Beckman, Cook, Durand and Pettengill initially had been equal partners in OGA, according to Beckman attorney Andrew Luger. After Durand and Pettengill left the company in the summer of 2008, Pettengill retained a 4 percent interest in OGA and Beckman owned the remainder. Cook and Beckman's wife, Hollie, formed OGP with thoughts that Beckman and Cook would be equal partners, but that never happened, according to Lawrence Shapiro, another of Beckman's attorneys at Greene Espel.

Cook continued the currency trading program under the entity.

Beckman and Cook had decided to part company by July, just before nine Ohio investors filed a lawsuit saying they'd been unable to withdraw the nearly $5 million they had invested in the currency program. Publicity about that suit, filed in U.S. District Court in Minneapolis, prompted a run on the Oxford Group and some associated entities in Burnsville that have "Universal Brokerage" or the initials "UB" in their names.

The investors found they could no longer withdraw their money, and Cook has refused to say publicly what happened to it. Beckman, who not only referred clients to the currency program but also invested his and his family's money in it, filed suit against Cook in Hennepin County, demanding an accounting.

Cook responded by accusing Beckman of stiffing him on a lease for office space in the mansion. And he accused Beckman or his agents of trying to steal the title to the mansion by filing forged property records. He said Beckman was trying to pad his net worth in an effort to win approval from the National Hockey League to buy a small piece of the Minnesota Wild.

In an interview Wednesday, Beckman acknowledged trying to buy into the team, but he denied Cook's other allegations and called them an outrageous distraction.

Beckman said he wanted to buy a small share in the Wild as a way for his wife to get more involved in the team's nonprofit Minnesota Community Foundation. "It was a way for us to give back to the community," said Beckman, who played hockey in high school and college. "We saw it as a unique opportunity to be a part of a great organization."

Shapiro declined to discuss the questions the NHL had raised about Beckman's financial holdings. He called Cook's allegations linking the mansion to the Wild bid "ridiculous."

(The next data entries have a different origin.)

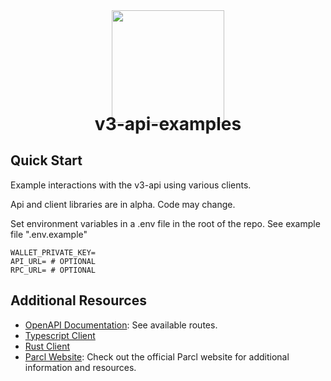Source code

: <div align="center">
<img height="180" src="https://avatars.githubusercontent.com/u/84755822?s=200&v=4"/>
<h1 style="margin-top:-15px;">v3-api-examples</h1>
</div>

## Quick Start

Example interactions with the v3-api using various clients.

Api and client libraries are in alpha. Code may change.

Set environment variables in a .env file in the root of the repo. See example file ".env.example"

```.env
WALLET_PRIVATE_KEY=
API_URL= # OPTIONAL
RPC_URL= # OPTIONAL
```

## Additional Resources

- [OpenAPI Documentation](https://v3.parcl-api.com/docs): See available routes.
- [Typescript Client](https://github.com/ParclFinance/v3-api-client-ts)
- [Rust Client](https://github.com/ParclFinance/v3-api-client-rs)
- [Parcl Website](https://parcl.co): Check out the official Parcl website for additional information and resources.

"They are a sign of desperation by a man who is trying to lash out to protect himself," Shapiro said.

Cook's lawyer, John Thompson of Oberman, Thompson and Segal, responded: "Not surprisingly, OGA never suggests what intellectual property it supposedly gave Trevor [Cook] in exchange for the mansion. That allegation is completely inconsistent with the claim that we hear from everywhere that Trevor was supposedly the architect of this [currency] arbitrage strategy.

"I believe that communications between the NHL and Bo Beckman will show that he represented to the NHL that he owned the mansion before the deed was signed. We will be seeking discovery of those communications," Thompson said in an e-mail.

According to Beckman's court filings this week, which include a number of supporting e-mails and contract documents, Cook had bought the Van Dusen mansion for $2.6 million in June 2007. He agreed to transfer title to OGA in exchange for the use of the firm's trademarks and proprietary information. Briggs and Morgan drew up the agreement for the transaction, which is dated May 12, 2008.

Durand said in a sworn statement that Cook told him "that he personally signed the warranty deed and forged the signature of his wife, Gina Cook, on the warranty deed." Durand said that he had spoken to Cook numerous times about the transfer of the property title and that Cook never complained about it or suggested it wasn't supposed to have taken place.

Pettengill said in his sworn statement that he and Cook discussed the sale of the mansion in exchange for intellectual property before it occurred. Pettengill said he told Cook that his wife might not like the idea if no money changed hands. He said Cook told him that wouldn't matter, because he would just sign her name to the deed. Pettengill said he never heard Cook claim afterward that the transfer took place based on forged signatures.